Ethical Data Extraction from Invoices Using Large Language Models: A JSON-Based Approach

Mayesha, Sabera Ryhana; Bishal, Shahnur Islam

DSpace Home
→
Faculty of Science and Information Technology
→
Department of Computer Science and Engineering
→
Project Report
→
View Item

Ethical Data Extraction from Invoices Using Large Language Models: A JSON-Based Approach

Mayesha, Sabera Ryhana; Bishal, Shahnur Islam

URI: http://dspace.daffodilvarsity.edu.bd:8080/handle/123456789/16715

Date: 2025-09-17

Abstract:

There is a greater need than ever to have a secure and ethical data mining of invoices due to the greater adoption of digital manipulation of financial documents among companies. The traditional approaches such as manual entry and OCR systems are usually inaccurate, inflexible and low in data security. This thesis describes one of the available ways of technical idea-wise ethical and responsible invoice information automation with the help of Large Language Models (LLM).
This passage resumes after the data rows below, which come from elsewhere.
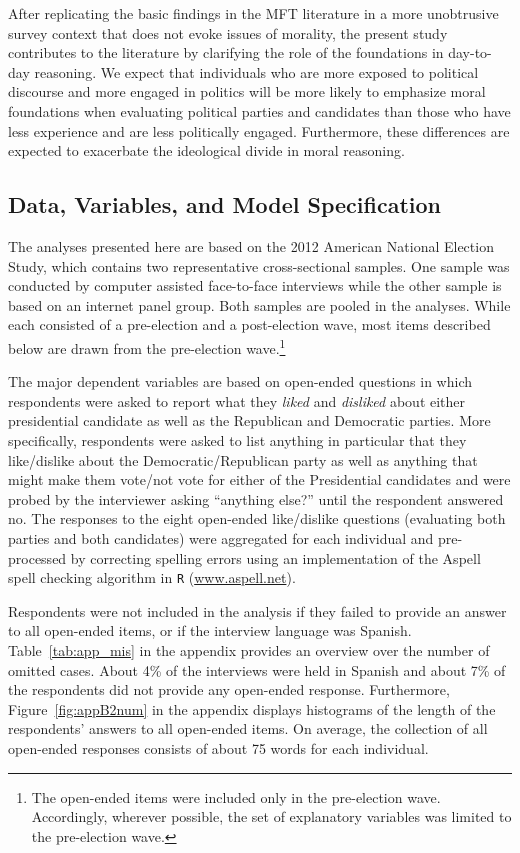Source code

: \documentclass[12pt]{article}
\begin{document}
After replicating the basic findings in the MFT literature in a more unobtrusive survey context that does not evoke issues of morality, the present study contributes to the literature by clarifying the role of the foundations in day-to-day reasoning. We expect that individuals who are more exposed to political discourse and more engaged in politics will be more likely to emphasize moral foundations when evaluating political parties and candidates than those who have less experience and are less politically engaged. Furthermore, these differences are expected to exacerbate the ideological divide in moral reasoning.


\subsection{Data, Variables, and Model Specification}

The analyses presented here are based on the 2012 American National Election Study, which contains two representative cross-sectional samples. One sample was conducted by computer assisted face-to-face interviews while the other sample is based on an internet panel group. Both samples are pooled in the analyses. While each consisted of a pre-election and a post-election wave, most items described below are drawn from the pre-election wave.\footnote{The open-ended items were included only in the pre-election wave. Accordingly, wherever possible, the set of explanatory variables was limited to the pre-election wave.}

The major dependent variables are based on open-ended questions in which respondents were asked to report what they \textit{liked} and \textit{disliked} about either presidential candidate as well as the Republican and Democratic parties. More specifically, respondents were asked to list anything in particular that they like/dislike about the Democratic/Republican party as well as anything that might make them vote/not vote for either of the Presidential candidates and were probed by the interviewer asking ``anything else?'' until the respondent answered no. The responses to the eight open-ended like/dislike questions (evaluating both parties and both candidates) were aggregated for each individual and pre-processed by correcting spelling errors using an implementation of the Aspell spell checking algorithm in \texttt{R} (\url{www.aspell.net}).

Respondents were not included in the analysis if they failed to provide an answer to all open-ended items, or if the interview language was Spanish. Table~\ref{tab:app_mis} in the appendix provides an overview over the number of omitted cases. About 4\% of the interviews were held in Spanish and about 7\% of the respondents did not provide any open-ended response. Furthermore, Figure~\ref{fig:appB2num} in the appendix displays histograms of the length of the respondents' answers to all open-ended items. On average, the collection of all open-ended responses consists of about 75 words for each individual.
\end{document}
The proposed solution will utilize the application of LLM to read and retrieve useful invoice data such as date, vendor name, quantity and invoice number and present the outcome in a well-organized and clean format of a JSON. It ensures that the information is readily integrated into the accounting systems and business applications. The technique deals with some ethical issues that are severe besides technical precision. The steps involved in the process are anonymization of data, encryption, and bias monitoring that help to offer the guarantee that international regulations are observed. The model has been tested and demonstrated to give good results with more than 90 percent accuracy in the various invoicing formats and languages. The system is able to handle any alteration in design and nomenclature and deliver quality output. Other principles of ethical AI building in the model, in addition to performance, include fairness, transparency, and accountability. To establish a balanced solution to invoice processing through automated way a machine learning will be considered as powerful, and an interest in ethics will be taken. It forms the foundation of the versatile, resilient, and regulation-insensitive financial data management solutions, which will be the prototype of the further AI-based automation venture in the specified field.